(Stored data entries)

---+---

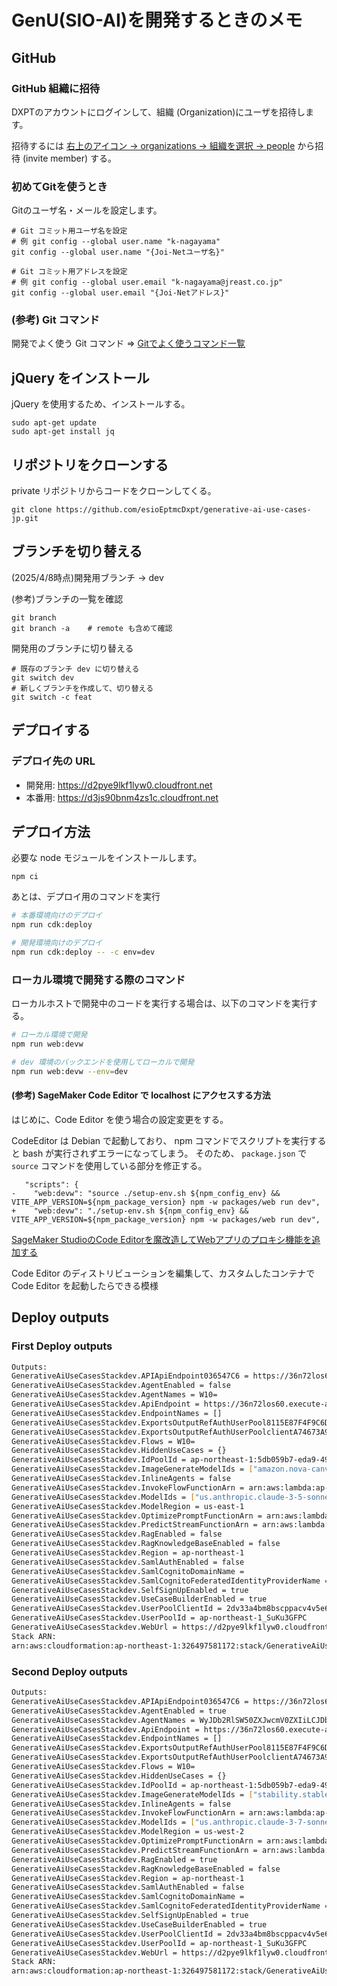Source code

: # GenU(SIO-AI)を開発するときのメモ

## GitHub

### GitHub 組織に招待

DXPTのアカウントにログインして、組織 (Organization)にユーザを招待します。

招待するには [右上のアイコン -> organizations -> 組織を選択 -> people](https://github.com/orgs/esioEptmcDxpt/people) から招待 (invite member) する。

### 初めてGitを使うとき

Gitのユーザ名・メールを設定します。

```
# Git コミット用ユーザ名を設定
# 例 git config --global user.name "k-nagayama"
git config --global user.name "{Joi-Netユーザ名}"

# Git コミット用アドレスを設定
# 例 git config --global user.email "k-nagayama@jreast.co.jp"
git config --global user.email "{Joi-Netアドレス}"
```

### (参考) Git コマンド

開発でよく使う Git コマンド ⇒ [Gitでよく使うコマンド一覧](https://qiita.com/uhooi/items/c26c7c1beb5b36e7418e)


## jQuery をインストール

jQuery を使用するため、インストールする。

```
sudo apt-get update
sudo apt-get install jq
```

## リポジトリをクローンする

private リポジトリからコードをクローンしてくる。

```
git clone https://github.com/esioEptmcDxpt/generative-ai-use-cases-jp.git
```

## ブランチを切り替える

(2025/4/8時点)開発用ブランチ -> dev

(参考)ブランチの一覧を確認
```
git branch
git branch -a    # remote も含めて確認
```

開発用のブランチに切り替える

```
# 既存のブランチ dev に切り替える
git switch dev
# 新しくブランチを作成して、切り替える
git switch -c feat
```

## デプロイする

### デプロイ先の URL

- 開発用: https://d2pye9lkf1lyw0.cloudfront.net
- 本番用: https://d3js90bnm4zs1c.cloudfront.net

## デプロイ方法

必要な node モジュールをインストールします。

```
npm ci
```

あとは、デプロイ用のコマンドを実行

``` bash
# 本番環境向けのデプロイ
npm run cdk:deploy

# 開発環境向けのデプロイ
npm run cdk:deploy -- -c env=dev
```

### ローカル環境で開発する際のコマンド

ローカルホストで開発中のコードを実行する場合は、以下のコマンドを実行する。

``` bash
# ローカル環境で開発
npm run web:devw

# dev 環境のバックエンドを使用してローカルで開発
npm run web:devw --env=dev
```

#### (参考) SageMaker Code Editor で localhost にアクセスする方法

はじめに、Code Editor を使う場合の設定変更をする。

CodeEditor は Debian で起動しており、 npm コマンドでスクリプトを実行すると bash が実行されずエラーになってしまう。
そのため、 `package.json` で `source` コマンドを使用している部分を修正する。

```
   "scripts": {
-    "web:devw": "source ./setup-env.sh ${npm_config_env} && VITE_APP_VERSION=${npm_package_version} npm -w packages/web run dev",
+    "web:devw": "./setup-env.sh ${npm_config_env} && VITE_APP_VERSION=${npm_package_version} npm -w packages/web run dev",
```


[SageMaker StudioのCode Editorを魔改造してWebアプリのプロキシ機能を追加する](https://qiita.com/moritalous/items/859c9977dd6b923472f1)

Code Editor のディストリビューションを編集して、カスタムしたコンテナで Code Editor を起動したらできる模様

## Deploy outputs

### First Deploy outputs

``` bash
Outputs:
GenerativeAiUseCasesStackdev.APIApiEndpoint036547C6 = https://36n72los60.execute-api.ap-northeast-1.amazonaws.com/api/
GenerativeAiUseCasesStackdev.AgentEnabled = false
GenerativeAiUseCasesStackdev.AgentNames = W10=
GenerativeAiUseCasesStackdev.ApiEndpoint = https://36n72los60.execute-api.ap-northeast-1.amazonaws.com/api/
GenerativeAiUseCasesStackdev.EndpointNames = []
GenerativeAiUseCasesStackdev.ExportsOutputRefAuthUserPool8115E87F4F9C6D4C = ap-northeast-1_SuKu3GFPC
GenerativeAiUseCasesStackdev.ExportsOutputRefAuthUserPoolclientA74673A913CB5D33 = 2dv33a4bm8bscppacv4v5e6hf0
GenerativeAiUseCasesStackdev.Flows = W10=
GenerativeAiUseCasesStackdev.HiddenUseCases = {}
GenerativeAiUseCasesStackdev.IdPoolId = ap-northeast-1:5db059b7-eda9-49ba-b9f4-c4d4f0c6d029
GenerativeAiUseCasesStackdev.ImageGenerateModelIds = ["amazon.nova-canvas-v1:0"]
GenerativeAiUseCasesStackdev.InlineAgents = false
GenerativeAiUseCasesStackdev.InvokeFlowFunctionArn = arn:aws:lambda:ap-northeast-1:326497581172:function:GenerativeAiUseCasesStackdev-APIInvokeFlow03786D76-R1pHgP1cuV86
GenerativeAiUseCasesStackdev.ModelIds = ["us.anthropic.claude-3-5-sonnet-20241022-v2:0","us.anthropic.claude-3-5-haiku-20241022-v1:0","us.amazon.nova-pro-v1:0","us.amazon.nova-lite-v1:0","us.amazon.nova-micro-v1:0"]
GenerativeAiUseCasesStackdev.ModelRegion = us-east-1
GenerativeAiUseCasesStackdev.OptimizePromptFunctionArn = arn:aws:lambda:ap-northeast-1:326497581172:function:GenerativeAiUseCasesStack-APIOptimizePromptFunctio-AHwNf3oke9iD
GenerativeAiUseCasesStackdev.PredictStreamFunctionArn = arn:aws:lambda:ap-northeast-1:326497581172:function:GenerativeAiUseCasesStack-APIPredictStream44DDBC25-nE7XG5DZ6d7t
GenerativeAiUseCasesStackdev.RagEnabled = false
GenerativeAiUseCasesStackdev.RagKnowledgeBaseEnabled = false
GenerativeAiUseCasesStackdev.Region = ap-northeast-1
GenerativeAiUseCasesStackdev.SamlAuthEnabled = false
GenerativeAiUseCasesStackdev.SamlCognitoDomainName = 
GenerativeAiUseCasesStackdev.SamlCognitoFederatedIdentityProviderName = 
GenerativeAiUseCasesStackdev.SelfSignUpEnabled = true
GenerativeAiUseCasesStackdev.UseCaseBuilderEnabled = true
GenerativeAiUseCasesStackdev.UserPoolClientId = 2dv33a4bm8bscppacv4v5e6hf0
GenerativeAiUseCasesStackdev.UserPoolId = ap-northeast-1_SuKu3GFPC
GenerativeAiUseCasesStackdev.WebUrl = https://d2pye9lkf1lyw0.cloudfront.net
Stack ARN:
arn:aws:cloudformation:ap-northeast-1:326497581172:stack/GenerativeAiUseCasesStackdev/7587db30-f36c-11ef-8a20-0e382519b027
```

### Second Deploy outputs

``` bash
Outputs:
GenerativeAiUseCasesStackdev.APIApiEndpoint036547C6 = https://36n72los60.execute-api.ap-northeast-1.amazonaws.com/api/
GenerativeAiUseCasesStackdev.AgentEnabled = true
GenerativeAiUseCasesStackdev.AgentNames = WyJDb2RlSW50ZXJwcmV0ZXIiLCJDb2RlIEludGVycHJldGVyIl0=
GenerativeAiUseCasesStackdev.ApiEndpoint = https://36n72los60.execute-api.ap-northeast-1.amazonaws.com/api/
GenerativeAiUseCasesStackdev.EndpointNames = []
GenerativeAiUseCasesStackdev.ExportsOutputRefAuthUserPool8115E87F4F9C6D4C = ap-northeast-1_SuKu3GFPC
GenerativeAiUseCasesStackdev.ExportsOutputRefAuthUserPoolclientA74673A913CB5D33 = 2dv33a4bm8bscppacv4v5e6hf0
GenerativeAiUseCasesStackdev.Flows = W10=
GenerativeAiUseCasesStackdev.HiddenUseCases = {}
GenerativeAiUseCasesStackdev.IdPoolId = ap-northeast-1:5db059b7-eda9-49ba-b9f4-c4d4f0c6d029
GenerativeAiUseCasesStackdev.ImageGenerateModelIds = ["stability.stable-diffusion-xl-v1","stability.stable-image-ultra-v1:1","stability.stable-image-core-v1:1","amazon.titan-image-generator-v2:0","amazon.titan-image-generator-v1","stability.sd3-large-v1:0","stability.sd3-5-large-v1:0","stability.stable-image-core-v1:0","stability.stable-image-ultra-v1:0"]
GenerativeAiUseCasesStackdev.InlineAgents = false
GenerativeAiUseCasesStackdev.InvokeFlowFunctionArn = arn:aws:lambda:ap-northeast-1:326497581172:function:GenerativeAiUseCasesStackdev-APIInvokeFlow03786D76-R1pHgP1cuV86
GenerativeAiUseCasesStackdev.ModelIds = ["us.anthropic.claude-3-7-sonnet-20250219-v1:0","anthropic.claude-3-5-sonnet-20240620-v1:0","anthropic.claude-3-5-haiku-20241022-v1:0","anthropic.claude-3-5-sonnet-20241022-v2:0","anthropic.claude-3-opus-20240229-v1:0","anthropic.claude-3-sonnet-20240229-v1:0","anthropic.claude-3-haiku-20240307-v1:0","meta.llama3-1-70b-instruct-v1:0","meta.llama3-1-8b-instruct-v1:0","cohere.command-r-plus-v1:0","cohere.command-r-v1:0","mistral.mistral-large-2407-v1:0"]
GenerativeAiUseCasesStackdev.ModelRegion = us-west-2
GenerativeAiUseCasesStackdev.OptimizePromptFunctionArn = arn:aws:lambda:ap-northeast-1:326497581172:function:GenerativeAiUseCasesStack-APIOptimizePromptFunctio-AHwNf3oke9iD
GenerativeAiUseCasesStackdev.PredictStreamFunctionArn = arn:aws:lambda:ap-northeast-1:326497581172:function:GenerativeAiUseCasesStack-APIPredictStream44DDBC25-nE7XG5DZ6d7t
GenerativeAiUseCasesStackdev.RagEnabled = true
GenerativeAiUseCasesStackdev.RagKnowledgeBaseEnabled = false
GenerativeAiUseCasesStackdev.Region = ap-northeast-1
GenerativeAiUseCasesStackdev.SamlAuthEnabled = false
GenerativeAiUseCasesStackdev.SamlCognitoDomainName = 
GenerativeAiUseCasesStackdev.SamlCognitoFederatedIdentityProviderName = 
GenerativeAiUseCasesStackdev.SelfSignUpEnabled = true
GenerativeAiUseCasesStackdev.UseCaseBuilderEnabled = true
GenerativeAiUseCasesStackdev.UserPoolClientId = 2dv33a4bm8bscppacv4v5e6hf0
GenerativeAiUseCasesStackdev.UserPoolId = ap-northeast-1_SuKu3GFPC
GenerativeAiUseCasesStackdev.WebUrl = https://d2pye9lkf1lyw0.cloudfront.net
Stack ARN:
arn:aws:cloudformation:ap-northeast-1:326497581172:stack/GenerativeAiUseCasesStackdev/7587db30-f36c-11ef-8a20-0e382519b027
```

---+---

(WORK ITEM): From the data above, how many lines contain the word "email"? Give the number alone.

(EXPECTED ANSWER): 2